* **Task objective**:
Beginning at the line containing "- Other single children" in the material below and ending at the line containing "[luarocks]: https://luarocks.org", return each line exactly and add nothing.
Given entries: Begin
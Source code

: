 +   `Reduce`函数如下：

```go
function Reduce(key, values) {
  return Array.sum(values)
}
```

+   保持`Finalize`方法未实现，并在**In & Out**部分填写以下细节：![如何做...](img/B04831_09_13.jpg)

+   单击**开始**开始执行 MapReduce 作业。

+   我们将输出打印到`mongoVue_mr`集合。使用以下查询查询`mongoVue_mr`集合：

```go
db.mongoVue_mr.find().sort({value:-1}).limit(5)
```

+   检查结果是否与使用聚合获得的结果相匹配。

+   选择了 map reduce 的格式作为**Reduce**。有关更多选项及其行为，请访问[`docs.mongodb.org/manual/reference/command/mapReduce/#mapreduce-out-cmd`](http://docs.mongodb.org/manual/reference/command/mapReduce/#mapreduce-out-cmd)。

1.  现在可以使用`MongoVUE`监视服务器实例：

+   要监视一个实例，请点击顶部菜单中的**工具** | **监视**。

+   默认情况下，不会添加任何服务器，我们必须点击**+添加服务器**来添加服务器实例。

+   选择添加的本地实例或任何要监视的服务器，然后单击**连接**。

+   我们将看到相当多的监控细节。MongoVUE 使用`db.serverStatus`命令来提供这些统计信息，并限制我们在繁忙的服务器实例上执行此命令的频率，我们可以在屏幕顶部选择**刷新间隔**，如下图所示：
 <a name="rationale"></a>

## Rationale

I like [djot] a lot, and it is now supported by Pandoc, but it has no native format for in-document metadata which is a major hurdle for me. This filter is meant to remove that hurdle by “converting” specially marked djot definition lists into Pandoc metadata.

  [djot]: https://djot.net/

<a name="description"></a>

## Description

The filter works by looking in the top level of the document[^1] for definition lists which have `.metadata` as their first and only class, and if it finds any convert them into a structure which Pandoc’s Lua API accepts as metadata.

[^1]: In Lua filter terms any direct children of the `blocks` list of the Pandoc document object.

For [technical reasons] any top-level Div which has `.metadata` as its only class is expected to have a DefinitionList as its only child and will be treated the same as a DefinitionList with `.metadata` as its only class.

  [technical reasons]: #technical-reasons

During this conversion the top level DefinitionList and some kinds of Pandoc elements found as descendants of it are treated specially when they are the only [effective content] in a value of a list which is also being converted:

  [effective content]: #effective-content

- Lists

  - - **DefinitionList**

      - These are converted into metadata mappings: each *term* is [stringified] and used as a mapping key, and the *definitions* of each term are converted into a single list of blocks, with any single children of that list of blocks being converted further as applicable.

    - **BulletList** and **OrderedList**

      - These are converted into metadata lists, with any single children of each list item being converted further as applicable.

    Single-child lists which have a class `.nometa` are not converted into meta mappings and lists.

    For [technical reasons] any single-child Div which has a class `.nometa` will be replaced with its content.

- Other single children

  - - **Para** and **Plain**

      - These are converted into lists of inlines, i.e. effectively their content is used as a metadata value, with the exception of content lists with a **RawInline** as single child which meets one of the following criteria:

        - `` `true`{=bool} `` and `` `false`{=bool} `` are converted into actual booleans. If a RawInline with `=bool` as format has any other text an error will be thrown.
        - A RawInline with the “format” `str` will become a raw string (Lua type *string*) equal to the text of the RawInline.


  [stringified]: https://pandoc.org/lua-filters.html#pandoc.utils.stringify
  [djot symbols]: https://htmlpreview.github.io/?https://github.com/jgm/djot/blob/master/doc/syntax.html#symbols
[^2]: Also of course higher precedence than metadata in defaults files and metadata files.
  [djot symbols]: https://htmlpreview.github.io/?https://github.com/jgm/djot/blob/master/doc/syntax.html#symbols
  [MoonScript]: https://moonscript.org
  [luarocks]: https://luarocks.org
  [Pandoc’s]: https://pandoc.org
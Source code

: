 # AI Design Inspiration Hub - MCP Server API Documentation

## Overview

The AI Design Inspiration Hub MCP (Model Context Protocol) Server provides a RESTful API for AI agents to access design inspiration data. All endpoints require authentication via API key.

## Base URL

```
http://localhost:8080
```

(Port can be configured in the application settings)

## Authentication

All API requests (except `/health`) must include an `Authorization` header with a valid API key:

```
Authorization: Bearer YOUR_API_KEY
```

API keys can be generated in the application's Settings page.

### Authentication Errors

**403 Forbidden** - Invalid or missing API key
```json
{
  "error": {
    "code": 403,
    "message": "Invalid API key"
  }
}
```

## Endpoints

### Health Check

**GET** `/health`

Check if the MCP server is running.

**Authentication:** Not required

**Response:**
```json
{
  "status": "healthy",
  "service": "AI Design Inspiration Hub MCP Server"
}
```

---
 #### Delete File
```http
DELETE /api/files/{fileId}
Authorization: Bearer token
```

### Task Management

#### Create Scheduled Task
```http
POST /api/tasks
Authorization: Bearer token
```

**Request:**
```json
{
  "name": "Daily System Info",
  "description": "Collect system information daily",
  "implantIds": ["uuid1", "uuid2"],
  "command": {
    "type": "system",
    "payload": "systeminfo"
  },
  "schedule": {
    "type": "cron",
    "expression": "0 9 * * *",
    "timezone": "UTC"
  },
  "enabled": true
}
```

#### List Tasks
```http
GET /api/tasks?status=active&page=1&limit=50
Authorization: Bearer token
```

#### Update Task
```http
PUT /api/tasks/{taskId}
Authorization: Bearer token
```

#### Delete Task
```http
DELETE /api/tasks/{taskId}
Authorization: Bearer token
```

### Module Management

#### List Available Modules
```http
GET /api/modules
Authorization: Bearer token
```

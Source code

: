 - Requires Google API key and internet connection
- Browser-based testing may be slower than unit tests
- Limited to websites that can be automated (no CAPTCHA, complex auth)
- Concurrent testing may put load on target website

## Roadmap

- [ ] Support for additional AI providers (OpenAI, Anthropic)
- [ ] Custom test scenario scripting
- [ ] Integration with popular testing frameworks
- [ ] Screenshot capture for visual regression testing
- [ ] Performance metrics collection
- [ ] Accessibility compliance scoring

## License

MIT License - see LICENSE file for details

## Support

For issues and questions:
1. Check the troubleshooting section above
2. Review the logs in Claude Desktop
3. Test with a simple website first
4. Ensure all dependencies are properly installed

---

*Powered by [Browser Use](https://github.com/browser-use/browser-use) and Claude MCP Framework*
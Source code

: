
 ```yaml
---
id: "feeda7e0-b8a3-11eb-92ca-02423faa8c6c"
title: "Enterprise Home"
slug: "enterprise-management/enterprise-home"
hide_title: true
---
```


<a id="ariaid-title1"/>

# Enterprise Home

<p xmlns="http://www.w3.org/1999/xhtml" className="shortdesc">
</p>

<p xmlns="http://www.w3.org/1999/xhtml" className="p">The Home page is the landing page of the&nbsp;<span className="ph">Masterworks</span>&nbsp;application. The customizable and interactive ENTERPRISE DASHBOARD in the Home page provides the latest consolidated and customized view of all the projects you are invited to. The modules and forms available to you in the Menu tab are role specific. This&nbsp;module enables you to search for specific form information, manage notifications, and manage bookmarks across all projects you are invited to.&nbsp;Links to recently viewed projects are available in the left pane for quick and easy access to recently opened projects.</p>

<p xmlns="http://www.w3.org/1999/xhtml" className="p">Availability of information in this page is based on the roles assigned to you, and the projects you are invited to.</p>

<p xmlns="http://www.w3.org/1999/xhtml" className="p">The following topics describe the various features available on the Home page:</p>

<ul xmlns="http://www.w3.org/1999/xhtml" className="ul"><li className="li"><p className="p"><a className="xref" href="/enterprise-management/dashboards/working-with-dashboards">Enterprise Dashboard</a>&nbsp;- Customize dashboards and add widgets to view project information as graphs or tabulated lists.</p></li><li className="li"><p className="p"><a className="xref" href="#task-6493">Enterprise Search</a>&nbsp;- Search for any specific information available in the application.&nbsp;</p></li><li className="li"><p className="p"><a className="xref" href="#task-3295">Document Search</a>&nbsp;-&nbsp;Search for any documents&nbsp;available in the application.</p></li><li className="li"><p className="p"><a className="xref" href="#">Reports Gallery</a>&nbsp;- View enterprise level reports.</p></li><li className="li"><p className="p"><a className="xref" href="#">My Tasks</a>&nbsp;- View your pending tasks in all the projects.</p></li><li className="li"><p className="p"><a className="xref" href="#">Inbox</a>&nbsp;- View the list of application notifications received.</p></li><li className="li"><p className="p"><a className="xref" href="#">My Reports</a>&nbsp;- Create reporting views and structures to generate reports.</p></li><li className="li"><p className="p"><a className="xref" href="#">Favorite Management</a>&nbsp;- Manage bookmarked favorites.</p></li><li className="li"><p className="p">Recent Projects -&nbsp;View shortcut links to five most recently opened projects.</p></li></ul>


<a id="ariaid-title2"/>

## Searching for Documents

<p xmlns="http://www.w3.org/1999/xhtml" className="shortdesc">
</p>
Given entries: End
* **Response area**:
- Other single children

  - - **Para** and **Plain**

      - These are converted into lists of inlines, i.e. effectively their content is used as a metadata value, with the exception of content lists with a **RawInline** as single child which meets one of the following criteria:

        - `` `true`{=bool} `` and `` `false`{=bool} `` are converted into actual booleans. If a RawInline with `=bool` as format has any other text an error will be thrown.
        - A RawInline with the “format” `str` will become a raw string (Lua type *string*) equal to the text of the RawInline.


  [stringified]: https://pandoc.org/lua-filters.html#pandoc.utils.stringify
  [djot symbols]: https://htmlpreview.github.io/?https://github.com/jgm/djot/blob/master/doc/syntax.html#symbols
[^2]: Also of course higher precedence than metadata in defaults files and metadata files.
  [djot symbols]: https://htmlpreview.github.io/?https://github.com/jgm/djot/blob/master/doc/syntax.html#symbols
  [MoonScript]: https://moonscript.org
  [luarocks]: https://luarocks.org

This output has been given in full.